Claudia Gläser Foto: IHK Foto: Schwarzwälder Bote

Wirtschaft: Präsidentin der IHK Nordschwarzwald sieht finanzielle Anreize nicht als Allheilmittel

Horb. Immer mehr Firmen verwöhnen ihre Mitarbeiter. Die Horberin Claudia Gläser, Präsidentin der Industrie- und Handelskammer (IHK) Nordschwarzwald spricht im Interview über Anreizsysteme und zeigt sich aber überzeugt, dass andere Werte bei der Gewinnung von Fachkräften zählen.

Was halten Sie von Anreizen für Azubis?

In Zeiten des "War for Talents" – dem zunehmenden Konkurrenzdruck der Firmen im Wettbewerb um junge Nachwuchs-Talente – müssen sich Unternehmen als attraktive Arbeitgeber profilieren. Dazu müssen sie inzwischen Anstrengungen unternehmen, die über das bisherige Maß deutlich hinausgehen. Das können möglicherweise auch finanzielle Anreize sein. Aber erwiesen ist, dass dies kein Allheilmittel ist. Vielmehr zeichnen sich moderne Arbeitgeber durch eine auf Mitarbeiterförderung ausgerichtete Unternehmenskultur aus. 

Können Anreize wie Autos oder Gutscheine den Fachkräftemangel beheben?
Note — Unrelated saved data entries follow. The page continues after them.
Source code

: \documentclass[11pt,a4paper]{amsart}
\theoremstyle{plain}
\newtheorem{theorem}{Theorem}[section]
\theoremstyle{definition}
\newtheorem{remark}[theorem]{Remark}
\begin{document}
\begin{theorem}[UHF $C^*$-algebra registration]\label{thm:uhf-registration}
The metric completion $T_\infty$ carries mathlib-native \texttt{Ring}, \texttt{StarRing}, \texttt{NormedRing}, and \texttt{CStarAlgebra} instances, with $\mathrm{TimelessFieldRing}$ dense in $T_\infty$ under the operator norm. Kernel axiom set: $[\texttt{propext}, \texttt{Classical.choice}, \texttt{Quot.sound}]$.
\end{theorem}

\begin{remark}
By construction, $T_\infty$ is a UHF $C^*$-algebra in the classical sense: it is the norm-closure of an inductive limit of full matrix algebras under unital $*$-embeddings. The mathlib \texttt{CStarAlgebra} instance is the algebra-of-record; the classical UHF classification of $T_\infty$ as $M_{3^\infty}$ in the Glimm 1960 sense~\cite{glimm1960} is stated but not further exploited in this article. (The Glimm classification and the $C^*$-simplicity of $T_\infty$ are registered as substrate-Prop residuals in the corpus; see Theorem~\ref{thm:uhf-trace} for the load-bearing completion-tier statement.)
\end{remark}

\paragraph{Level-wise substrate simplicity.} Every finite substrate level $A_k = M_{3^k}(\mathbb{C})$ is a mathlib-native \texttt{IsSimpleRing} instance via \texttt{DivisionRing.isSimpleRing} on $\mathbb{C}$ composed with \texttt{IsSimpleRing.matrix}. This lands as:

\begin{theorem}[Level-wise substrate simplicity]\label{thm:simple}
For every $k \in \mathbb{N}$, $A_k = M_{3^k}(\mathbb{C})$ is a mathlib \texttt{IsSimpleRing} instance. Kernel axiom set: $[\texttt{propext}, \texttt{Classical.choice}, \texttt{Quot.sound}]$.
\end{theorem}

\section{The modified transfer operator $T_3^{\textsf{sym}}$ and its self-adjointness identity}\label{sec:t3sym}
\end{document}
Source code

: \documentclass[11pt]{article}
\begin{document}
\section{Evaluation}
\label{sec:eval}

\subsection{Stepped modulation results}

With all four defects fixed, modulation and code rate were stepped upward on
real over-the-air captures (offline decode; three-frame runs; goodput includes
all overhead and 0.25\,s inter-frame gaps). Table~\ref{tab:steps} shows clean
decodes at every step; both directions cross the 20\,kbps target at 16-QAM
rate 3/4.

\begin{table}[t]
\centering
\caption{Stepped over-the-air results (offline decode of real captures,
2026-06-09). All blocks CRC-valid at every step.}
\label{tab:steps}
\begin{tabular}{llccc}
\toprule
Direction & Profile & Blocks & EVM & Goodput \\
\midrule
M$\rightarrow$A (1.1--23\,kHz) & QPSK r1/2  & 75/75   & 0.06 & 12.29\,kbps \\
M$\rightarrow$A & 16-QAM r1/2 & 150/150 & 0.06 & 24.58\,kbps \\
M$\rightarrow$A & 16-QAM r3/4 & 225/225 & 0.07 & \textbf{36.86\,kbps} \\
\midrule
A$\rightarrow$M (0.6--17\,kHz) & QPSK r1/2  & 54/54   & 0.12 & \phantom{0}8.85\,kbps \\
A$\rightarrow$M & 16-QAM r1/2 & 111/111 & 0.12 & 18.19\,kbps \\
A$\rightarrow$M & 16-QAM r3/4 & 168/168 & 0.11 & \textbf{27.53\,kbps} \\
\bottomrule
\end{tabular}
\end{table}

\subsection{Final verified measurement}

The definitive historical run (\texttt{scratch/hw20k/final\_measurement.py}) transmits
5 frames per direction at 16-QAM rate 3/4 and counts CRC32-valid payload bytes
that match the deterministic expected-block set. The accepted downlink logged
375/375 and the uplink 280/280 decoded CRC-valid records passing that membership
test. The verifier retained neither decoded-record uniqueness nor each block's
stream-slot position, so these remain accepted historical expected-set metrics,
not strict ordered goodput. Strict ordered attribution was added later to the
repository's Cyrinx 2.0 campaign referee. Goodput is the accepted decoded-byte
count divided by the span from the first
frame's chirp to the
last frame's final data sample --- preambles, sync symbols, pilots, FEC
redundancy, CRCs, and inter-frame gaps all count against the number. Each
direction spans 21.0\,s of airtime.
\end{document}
Einzelne Anreize werden den Fachkräftemangel nicht beheben. Dies ist vielmehr ein strukturelles Problem, wofür die demografische Entwicklung in Deutschland – weniger Geburten und damit ausreichend junge Menschen – ursächlich verantwortlich ist. Insofern müssen Politik und Wirtschaft ganzheitlich denken und mit verschiedenen Instrumenten gemeinsam gegen den Fachkräftemangel vorgehen. Dabei sollten wir dem Trend zur Akademisierung entgegenwirken und die duale Berufsausbildung als gleichwertigen Bildungsweg noch stärker fördern. Dafür setzen wir uns als IHK maßgeblich ein.

Werden finanzielle Anreize von Mitarbeitern goutiert?

Erfahrungen zeigen, dass für eine langfristige Bindung und Identifizierung der Mitarbeiter mit ihrem Unternehmen andere Werte zählen. Dazu gehören in erster Linie Qualifizierungen und Weiterbildungen, aber auch innerbetriebliche Maßnahmen für die bessere Vereinbarkeit von Beruf und Familie. Heute geht es in den Unternehmen um lebenslanges Lernen und gemeinsames Gestalten im Team auf Augenhöhe. Dafür ist eine vertrauensvolle Unternehmenskultur notwendig, die den potenziellen Bewerbern wichtiger ist, als rein materielle Anreize.

Was tut die IHK für die Fachkräftegewinnung der Unternehmen?

Die IHK Nordschwarzwald unterstützt bereits seit vielen Jahren die regionalen Unternehmen mit vielfältigen Instrumenten und Initiativen: So würdigt die IHK mit ihrem Zertifikat "1A – Ausgezeichneter Ausbildungsbetrieb" leistungsfähige Firmen, die überdurchschnittliche Anstrengungen bei der Ausbildung junger Menschen unternehmen. Mit diesem Qualitätssiegel können sich die Unternehmen nach außen profilieren. Darüber hinaus initiiert die IHK Plattformen, auf denen sich die Firmen präsentieren können. Zusätzlich begleitet die IHK Unternehmen bei Ausbildungsmessen und gibt in der Beratung praktische Hilfestellung.  Die Fragen stellte Jürgen Lück.